# INTENT CLASSIFICATION USING ROBERTA
### https://huggingface.co/transformers/model_doc/roberta.html
### by/ AHMED ESSAM Abd Elgwad
### [https://www.linkedin.com/in/ahmed-essam-045161204/](https://www.linkedin.com/in/ahmedessamabdelatif/)

## Importing the libraries

In [None]:
import json
import pandas as pd
import matplotlib.pyplot as plt
import seaborn as sns
from collections import Counter
from wordcloud import WordCloud
import re
from nltk.tokenize import word_tokenize
from nltk.corpus import stopwords
import nltk
import numpy as np
from sklearn.model_selection import train_test_split
from sklearn.metrics import accuracy_score, classification_report
from transformers.modeling_utils import PreTrainedModel
import torch
from torch.utils.data import Dataset

# Download NLTK resources (run once)
nltk.download('punkt')
nltk.download('stopwords')
stop_words = set(stopwords.words('english'))

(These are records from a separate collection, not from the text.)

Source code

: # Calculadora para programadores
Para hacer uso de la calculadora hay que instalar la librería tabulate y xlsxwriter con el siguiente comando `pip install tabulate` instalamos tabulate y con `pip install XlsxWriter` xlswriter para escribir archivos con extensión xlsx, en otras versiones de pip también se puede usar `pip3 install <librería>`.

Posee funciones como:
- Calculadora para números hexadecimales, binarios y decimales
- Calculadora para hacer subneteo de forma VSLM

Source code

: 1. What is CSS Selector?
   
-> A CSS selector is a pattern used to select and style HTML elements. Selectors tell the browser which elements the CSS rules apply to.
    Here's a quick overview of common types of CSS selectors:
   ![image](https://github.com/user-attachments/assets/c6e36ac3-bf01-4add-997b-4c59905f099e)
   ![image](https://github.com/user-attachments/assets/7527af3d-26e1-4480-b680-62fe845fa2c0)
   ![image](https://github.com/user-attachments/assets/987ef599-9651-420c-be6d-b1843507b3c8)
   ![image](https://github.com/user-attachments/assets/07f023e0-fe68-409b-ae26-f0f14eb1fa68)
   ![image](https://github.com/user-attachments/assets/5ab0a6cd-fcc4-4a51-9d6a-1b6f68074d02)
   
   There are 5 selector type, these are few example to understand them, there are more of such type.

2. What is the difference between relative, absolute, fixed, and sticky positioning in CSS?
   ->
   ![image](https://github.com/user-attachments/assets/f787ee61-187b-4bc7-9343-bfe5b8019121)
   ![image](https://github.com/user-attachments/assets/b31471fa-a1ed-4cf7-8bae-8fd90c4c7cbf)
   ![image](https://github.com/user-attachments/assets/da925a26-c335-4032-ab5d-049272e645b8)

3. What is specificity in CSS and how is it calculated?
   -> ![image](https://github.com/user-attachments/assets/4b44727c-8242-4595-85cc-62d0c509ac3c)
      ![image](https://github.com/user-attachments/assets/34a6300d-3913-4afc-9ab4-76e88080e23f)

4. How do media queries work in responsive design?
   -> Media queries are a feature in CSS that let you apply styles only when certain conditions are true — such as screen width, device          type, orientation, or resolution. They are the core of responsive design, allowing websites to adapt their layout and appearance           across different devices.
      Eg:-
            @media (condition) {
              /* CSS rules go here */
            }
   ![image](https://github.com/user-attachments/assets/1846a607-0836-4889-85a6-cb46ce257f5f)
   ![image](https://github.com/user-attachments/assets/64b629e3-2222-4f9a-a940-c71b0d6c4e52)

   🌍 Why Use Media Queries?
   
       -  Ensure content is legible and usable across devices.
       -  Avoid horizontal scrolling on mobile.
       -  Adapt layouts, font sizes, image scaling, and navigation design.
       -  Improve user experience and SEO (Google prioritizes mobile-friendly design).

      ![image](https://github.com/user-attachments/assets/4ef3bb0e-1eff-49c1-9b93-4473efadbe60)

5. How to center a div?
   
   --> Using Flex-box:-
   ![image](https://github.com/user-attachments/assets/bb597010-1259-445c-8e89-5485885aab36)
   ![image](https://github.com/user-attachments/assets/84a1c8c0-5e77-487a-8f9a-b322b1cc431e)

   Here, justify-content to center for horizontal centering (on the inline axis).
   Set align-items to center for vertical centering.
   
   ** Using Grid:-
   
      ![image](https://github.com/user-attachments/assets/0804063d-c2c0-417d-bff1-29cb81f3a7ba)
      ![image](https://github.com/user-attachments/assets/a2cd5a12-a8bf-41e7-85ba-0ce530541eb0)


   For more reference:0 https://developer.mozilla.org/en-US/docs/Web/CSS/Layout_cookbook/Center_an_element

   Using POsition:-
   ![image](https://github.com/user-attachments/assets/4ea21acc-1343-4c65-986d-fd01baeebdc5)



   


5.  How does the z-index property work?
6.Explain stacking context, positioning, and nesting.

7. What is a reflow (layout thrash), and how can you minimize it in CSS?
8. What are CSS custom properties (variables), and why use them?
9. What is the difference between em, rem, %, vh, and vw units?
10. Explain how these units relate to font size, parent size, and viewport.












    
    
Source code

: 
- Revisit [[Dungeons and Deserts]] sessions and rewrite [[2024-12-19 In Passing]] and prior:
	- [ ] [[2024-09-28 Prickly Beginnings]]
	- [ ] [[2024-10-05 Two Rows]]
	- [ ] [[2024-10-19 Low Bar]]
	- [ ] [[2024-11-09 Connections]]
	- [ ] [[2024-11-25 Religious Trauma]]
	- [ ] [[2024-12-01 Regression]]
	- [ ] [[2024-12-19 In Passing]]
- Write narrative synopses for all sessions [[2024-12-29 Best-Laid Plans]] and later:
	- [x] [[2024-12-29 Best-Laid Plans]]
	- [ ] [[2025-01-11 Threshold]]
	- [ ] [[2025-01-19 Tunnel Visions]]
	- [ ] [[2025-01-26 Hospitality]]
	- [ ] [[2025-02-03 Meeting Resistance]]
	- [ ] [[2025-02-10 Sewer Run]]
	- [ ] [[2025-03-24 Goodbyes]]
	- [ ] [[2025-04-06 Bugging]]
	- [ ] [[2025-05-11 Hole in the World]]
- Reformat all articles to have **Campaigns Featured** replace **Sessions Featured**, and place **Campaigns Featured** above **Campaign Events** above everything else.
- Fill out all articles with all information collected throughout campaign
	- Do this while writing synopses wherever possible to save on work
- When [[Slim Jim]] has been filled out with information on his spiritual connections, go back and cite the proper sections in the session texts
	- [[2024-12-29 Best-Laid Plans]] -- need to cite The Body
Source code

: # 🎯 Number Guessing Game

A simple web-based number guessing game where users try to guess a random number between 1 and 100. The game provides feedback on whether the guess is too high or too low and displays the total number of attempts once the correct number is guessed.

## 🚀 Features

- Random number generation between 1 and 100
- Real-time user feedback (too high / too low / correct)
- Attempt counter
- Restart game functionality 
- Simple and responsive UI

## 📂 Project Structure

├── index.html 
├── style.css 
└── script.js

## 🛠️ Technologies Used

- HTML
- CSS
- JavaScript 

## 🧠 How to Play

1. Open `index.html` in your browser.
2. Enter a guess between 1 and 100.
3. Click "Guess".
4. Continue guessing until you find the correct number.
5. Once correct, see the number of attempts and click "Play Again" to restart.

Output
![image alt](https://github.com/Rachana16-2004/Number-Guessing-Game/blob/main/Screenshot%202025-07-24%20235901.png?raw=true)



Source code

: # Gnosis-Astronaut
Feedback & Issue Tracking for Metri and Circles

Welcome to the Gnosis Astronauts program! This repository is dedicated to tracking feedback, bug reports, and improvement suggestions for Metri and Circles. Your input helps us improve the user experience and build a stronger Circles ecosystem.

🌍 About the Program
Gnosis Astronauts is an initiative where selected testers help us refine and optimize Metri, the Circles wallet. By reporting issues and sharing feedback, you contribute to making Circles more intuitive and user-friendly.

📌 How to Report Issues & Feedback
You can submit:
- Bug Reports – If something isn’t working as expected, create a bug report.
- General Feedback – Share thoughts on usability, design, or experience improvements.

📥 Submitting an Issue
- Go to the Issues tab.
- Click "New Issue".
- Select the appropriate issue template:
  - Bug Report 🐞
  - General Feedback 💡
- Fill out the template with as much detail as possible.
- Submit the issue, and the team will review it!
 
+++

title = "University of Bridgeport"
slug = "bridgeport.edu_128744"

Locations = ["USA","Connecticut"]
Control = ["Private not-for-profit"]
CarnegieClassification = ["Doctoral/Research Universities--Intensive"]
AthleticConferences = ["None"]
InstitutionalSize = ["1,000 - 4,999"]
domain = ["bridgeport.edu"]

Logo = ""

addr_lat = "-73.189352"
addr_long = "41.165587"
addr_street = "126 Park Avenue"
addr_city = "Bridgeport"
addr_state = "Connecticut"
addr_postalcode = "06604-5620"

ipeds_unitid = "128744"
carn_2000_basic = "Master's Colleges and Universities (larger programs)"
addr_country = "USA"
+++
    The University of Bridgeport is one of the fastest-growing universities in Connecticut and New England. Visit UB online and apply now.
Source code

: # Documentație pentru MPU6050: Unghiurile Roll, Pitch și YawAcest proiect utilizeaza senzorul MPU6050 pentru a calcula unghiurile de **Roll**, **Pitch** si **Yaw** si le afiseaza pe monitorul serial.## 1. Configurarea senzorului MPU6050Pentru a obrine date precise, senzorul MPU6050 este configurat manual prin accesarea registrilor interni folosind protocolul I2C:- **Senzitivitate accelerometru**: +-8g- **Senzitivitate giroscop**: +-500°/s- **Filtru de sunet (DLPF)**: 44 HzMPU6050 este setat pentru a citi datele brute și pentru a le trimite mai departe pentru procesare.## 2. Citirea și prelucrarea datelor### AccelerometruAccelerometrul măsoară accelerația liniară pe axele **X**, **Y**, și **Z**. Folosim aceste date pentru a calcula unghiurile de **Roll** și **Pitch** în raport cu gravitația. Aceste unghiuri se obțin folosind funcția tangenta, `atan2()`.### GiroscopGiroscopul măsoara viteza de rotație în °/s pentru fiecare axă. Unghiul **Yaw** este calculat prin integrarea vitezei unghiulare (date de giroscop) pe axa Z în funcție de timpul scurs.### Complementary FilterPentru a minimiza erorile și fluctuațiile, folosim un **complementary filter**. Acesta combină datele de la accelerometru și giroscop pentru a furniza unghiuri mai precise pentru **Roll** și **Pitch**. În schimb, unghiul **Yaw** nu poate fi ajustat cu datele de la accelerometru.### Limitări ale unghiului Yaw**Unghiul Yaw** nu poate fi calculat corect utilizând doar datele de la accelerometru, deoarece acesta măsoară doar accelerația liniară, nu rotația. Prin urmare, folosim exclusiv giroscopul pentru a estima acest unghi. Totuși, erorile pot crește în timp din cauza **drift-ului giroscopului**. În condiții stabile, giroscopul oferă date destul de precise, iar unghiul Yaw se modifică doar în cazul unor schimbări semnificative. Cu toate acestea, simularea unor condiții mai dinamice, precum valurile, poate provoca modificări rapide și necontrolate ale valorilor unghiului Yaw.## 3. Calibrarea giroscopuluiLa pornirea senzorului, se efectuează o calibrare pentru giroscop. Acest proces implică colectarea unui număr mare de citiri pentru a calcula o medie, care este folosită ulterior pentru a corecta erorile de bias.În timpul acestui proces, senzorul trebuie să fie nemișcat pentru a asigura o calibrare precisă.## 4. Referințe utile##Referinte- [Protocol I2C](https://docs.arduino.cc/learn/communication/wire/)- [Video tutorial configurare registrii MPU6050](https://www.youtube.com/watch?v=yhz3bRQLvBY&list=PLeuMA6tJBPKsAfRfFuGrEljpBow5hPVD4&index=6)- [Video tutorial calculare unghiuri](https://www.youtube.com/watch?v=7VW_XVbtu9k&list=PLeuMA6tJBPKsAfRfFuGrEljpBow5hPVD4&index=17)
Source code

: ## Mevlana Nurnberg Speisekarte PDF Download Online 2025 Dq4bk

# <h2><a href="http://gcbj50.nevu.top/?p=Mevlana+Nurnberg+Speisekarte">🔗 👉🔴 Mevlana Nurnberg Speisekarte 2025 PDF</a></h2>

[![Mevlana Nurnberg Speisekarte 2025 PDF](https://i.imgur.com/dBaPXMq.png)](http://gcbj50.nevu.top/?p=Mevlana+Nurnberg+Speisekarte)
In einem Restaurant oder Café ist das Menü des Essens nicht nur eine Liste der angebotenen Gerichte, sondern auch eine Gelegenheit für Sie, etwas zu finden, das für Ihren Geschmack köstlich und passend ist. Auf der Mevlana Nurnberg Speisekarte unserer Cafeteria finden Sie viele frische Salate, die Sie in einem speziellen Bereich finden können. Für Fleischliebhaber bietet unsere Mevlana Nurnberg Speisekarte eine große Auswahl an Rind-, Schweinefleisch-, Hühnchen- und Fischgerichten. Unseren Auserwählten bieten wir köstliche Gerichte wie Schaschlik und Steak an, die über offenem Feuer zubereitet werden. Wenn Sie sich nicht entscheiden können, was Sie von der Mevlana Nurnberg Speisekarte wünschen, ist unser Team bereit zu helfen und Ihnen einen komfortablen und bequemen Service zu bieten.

from transformers import (
    RobertaTokenizer,
    AutoModelForSequenceClassification,
    Trainer,
    TrainingArguments,
    PreTrainedModel  
)



ModuleNotFoundError: No module named 'wordcloud'

## Reading the jason file (data)

In [None]:



# Step 1: Load and Preprocess JSON Data
def load_and_preprocess_data(json_file_path):
    with open(json_file_path, 'r') as file:
        data = json.load(file)
    
    rows = []
    for intent in data['intents']:
        texts = intent['text']  # List of text inputs
        for text in texts:
            rows.append({
                'Intent': intent['intent'],
                'Text': text
            })
    
    # Create DataFrame
    df = pd.DataFrame(rows)
    
    # Encode intents to numeric labels
    intent_labels = df['Intent'].unique()
    label2id = {label: idx for idx, label in enumerate(intent_labels)}
    id2label = {idx: label for label, idx in label2id.items()}
    df['Label'] = df['Intent'].map(label2id)
    
    return df, label2id, id2label


     Intent      Text
0  Greeting        Hi
1  Greeting        Hi
2  Greeting        Hi
3  Greeting  Hi there
4  Greeting  Hi there


In [None]:
# Load Data and Split into Train/Test
json_file_path = 'D:/archive/Intent.json'  
df, label2id, id2label = load_and_preprocess_data(json_file_path)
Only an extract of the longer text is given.